絶対的安全保証枠組条約
彼女の話の8割は聞くに値しないと思っていた。けれど。
「あーぁ、テストだるー!」
「いや勉強しろよ」
「終わったらカラオケ行きたいんだよねー」
「ふーん」
「でもさー、最近いつメンに省かれてるし」
「大変だねえ女子は」
「友達ほしいなぁ!」
「ん、カラオケ?」
「そう!」
「あ、なら俺行く」
と言うと彼女はわざとらしく変な顔をした。そんな顔するとブサイクだからやめた方がいい。
「本気で言ってるー?」
「あれ、だって友達いないんじゃなかった?せっかく付き合ってあげようと思ったのに」
「あのね、男となると別。よっぽど安全な人以外ダメなのよ。元彼が、ね〜」
何を知った事言いやがって。
と思ったが、彼女の話によると。
簡単に言えば彼女は過去に、カラオケという密室空間で、元彼に良からぬことをされそうになった経験があり、それ以来いろいろと神経質になっているらしい。
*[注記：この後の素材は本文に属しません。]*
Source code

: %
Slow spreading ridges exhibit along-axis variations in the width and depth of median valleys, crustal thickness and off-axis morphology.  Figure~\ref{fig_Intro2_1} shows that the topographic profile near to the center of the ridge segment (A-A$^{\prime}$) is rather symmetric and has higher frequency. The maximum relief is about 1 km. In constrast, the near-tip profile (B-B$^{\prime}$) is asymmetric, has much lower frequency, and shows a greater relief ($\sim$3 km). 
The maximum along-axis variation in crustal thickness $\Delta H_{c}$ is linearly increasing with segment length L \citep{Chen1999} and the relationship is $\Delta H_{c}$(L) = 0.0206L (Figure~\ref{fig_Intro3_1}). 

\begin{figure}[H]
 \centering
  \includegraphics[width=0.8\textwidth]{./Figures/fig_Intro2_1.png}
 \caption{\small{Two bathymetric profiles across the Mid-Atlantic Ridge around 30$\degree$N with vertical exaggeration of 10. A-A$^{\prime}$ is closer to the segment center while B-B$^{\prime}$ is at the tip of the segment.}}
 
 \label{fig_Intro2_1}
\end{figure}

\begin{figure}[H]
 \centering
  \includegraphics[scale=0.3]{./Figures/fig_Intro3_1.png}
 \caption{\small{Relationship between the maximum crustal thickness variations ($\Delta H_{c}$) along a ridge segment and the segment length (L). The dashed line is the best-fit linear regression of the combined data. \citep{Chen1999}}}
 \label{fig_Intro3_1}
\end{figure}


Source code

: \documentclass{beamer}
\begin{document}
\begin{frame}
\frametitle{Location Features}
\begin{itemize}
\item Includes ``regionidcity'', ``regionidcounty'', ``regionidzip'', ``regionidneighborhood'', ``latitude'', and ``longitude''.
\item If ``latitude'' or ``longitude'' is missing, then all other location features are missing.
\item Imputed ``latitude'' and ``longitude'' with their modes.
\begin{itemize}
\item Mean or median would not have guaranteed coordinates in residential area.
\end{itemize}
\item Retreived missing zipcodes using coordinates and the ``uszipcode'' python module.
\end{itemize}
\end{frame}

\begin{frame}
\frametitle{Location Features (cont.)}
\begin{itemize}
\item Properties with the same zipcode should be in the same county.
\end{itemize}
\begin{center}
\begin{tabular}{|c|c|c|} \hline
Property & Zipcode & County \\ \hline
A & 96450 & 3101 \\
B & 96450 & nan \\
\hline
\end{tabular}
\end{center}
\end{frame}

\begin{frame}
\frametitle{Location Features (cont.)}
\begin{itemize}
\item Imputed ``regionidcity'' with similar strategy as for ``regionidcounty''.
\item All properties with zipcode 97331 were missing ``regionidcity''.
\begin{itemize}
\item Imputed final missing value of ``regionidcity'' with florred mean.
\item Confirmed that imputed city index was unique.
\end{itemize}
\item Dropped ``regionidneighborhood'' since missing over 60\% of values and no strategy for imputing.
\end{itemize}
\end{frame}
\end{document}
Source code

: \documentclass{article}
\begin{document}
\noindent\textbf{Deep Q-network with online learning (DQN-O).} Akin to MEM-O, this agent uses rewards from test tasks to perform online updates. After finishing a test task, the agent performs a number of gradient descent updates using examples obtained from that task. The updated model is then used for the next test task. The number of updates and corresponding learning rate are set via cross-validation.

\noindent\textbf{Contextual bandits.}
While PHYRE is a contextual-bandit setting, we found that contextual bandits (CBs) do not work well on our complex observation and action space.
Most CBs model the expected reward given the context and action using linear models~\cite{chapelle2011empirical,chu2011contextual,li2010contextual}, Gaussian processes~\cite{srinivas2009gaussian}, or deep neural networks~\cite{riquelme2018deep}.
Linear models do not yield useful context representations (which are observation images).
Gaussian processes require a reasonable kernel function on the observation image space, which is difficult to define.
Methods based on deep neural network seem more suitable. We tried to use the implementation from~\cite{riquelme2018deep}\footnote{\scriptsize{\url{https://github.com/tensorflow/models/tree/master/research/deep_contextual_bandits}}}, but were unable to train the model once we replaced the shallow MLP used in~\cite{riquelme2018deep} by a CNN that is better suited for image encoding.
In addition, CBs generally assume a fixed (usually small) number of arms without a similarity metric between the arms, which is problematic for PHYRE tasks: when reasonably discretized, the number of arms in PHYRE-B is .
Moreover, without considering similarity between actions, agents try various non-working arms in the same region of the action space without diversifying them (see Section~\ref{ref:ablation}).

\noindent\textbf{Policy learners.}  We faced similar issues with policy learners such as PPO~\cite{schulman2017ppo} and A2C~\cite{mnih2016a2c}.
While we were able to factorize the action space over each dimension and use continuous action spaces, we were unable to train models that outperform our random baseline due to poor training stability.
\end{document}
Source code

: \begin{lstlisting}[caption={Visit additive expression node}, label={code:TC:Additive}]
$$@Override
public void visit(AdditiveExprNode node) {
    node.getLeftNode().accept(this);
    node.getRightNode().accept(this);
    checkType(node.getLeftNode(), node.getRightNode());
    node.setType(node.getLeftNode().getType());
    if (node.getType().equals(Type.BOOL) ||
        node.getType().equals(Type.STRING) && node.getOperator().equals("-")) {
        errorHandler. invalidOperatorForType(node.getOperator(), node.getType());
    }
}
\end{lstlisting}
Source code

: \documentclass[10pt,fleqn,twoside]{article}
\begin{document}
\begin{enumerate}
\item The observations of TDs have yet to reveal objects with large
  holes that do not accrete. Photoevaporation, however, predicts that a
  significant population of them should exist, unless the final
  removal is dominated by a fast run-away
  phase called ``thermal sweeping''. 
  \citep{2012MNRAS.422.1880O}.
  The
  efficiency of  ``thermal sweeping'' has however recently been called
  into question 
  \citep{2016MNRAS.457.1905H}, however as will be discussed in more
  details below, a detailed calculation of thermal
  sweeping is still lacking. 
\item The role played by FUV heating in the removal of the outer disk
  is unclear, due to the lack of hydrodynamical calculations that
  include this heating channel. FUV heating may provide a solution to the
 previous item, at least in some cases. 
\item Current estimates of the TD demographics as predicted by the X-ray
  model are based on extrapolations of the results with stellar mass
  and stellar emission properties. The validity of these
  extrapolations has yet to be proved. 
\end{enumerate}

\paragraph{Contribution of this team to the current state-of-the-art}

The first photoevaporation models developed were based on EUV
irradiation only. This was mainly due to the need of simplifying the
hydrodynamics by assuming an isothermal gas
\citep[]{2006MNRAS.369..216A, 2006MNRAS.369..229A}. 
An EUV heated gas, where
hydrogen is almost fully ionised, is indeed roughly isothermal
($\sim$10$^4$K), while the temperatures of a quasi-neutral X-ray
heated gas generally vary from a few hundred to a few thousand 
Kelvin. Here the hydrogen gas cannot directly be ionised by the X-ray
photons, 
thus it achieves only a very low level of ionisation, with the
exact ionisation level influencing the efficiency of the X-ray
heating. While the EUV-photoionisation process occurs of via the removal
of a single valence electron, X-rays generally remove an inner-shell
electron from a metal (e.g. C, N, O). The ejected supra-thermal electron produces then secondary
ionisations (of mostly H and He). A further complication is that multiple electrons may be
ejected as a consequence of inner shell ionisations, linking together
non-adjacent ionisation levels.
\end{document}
それはお気の毒だが彼女の無防備さが想像に易く笑えてしまう。
「なに笑ってんのよ、どーせ君も変態なんでしょう!」
「いやいやそれ、無防備な方も良くないよ」
「うん、だからね、男とカラオケなんて絶対行かないの!」
「いや、いつも平気でうち出入りしてるくせに。しかも親いない時に。いまさら何だよ」
「ん、あー、確かに。君の場合、信頼と実績はナンバーワンかも」
「何その保険会社の宣伝文句」
「じゃあ、いいよ!行こ!君は
「うわ出た〜なんでも条約つけたがるやつ」
てか枠組条約の意味わかってないだろ。
意外な情報を得た。この話、裏を返せば、少なくとも彼女は俺のことを男として意識していて、さらに信頼しきっているというわけだ。うーん、悪くもないな。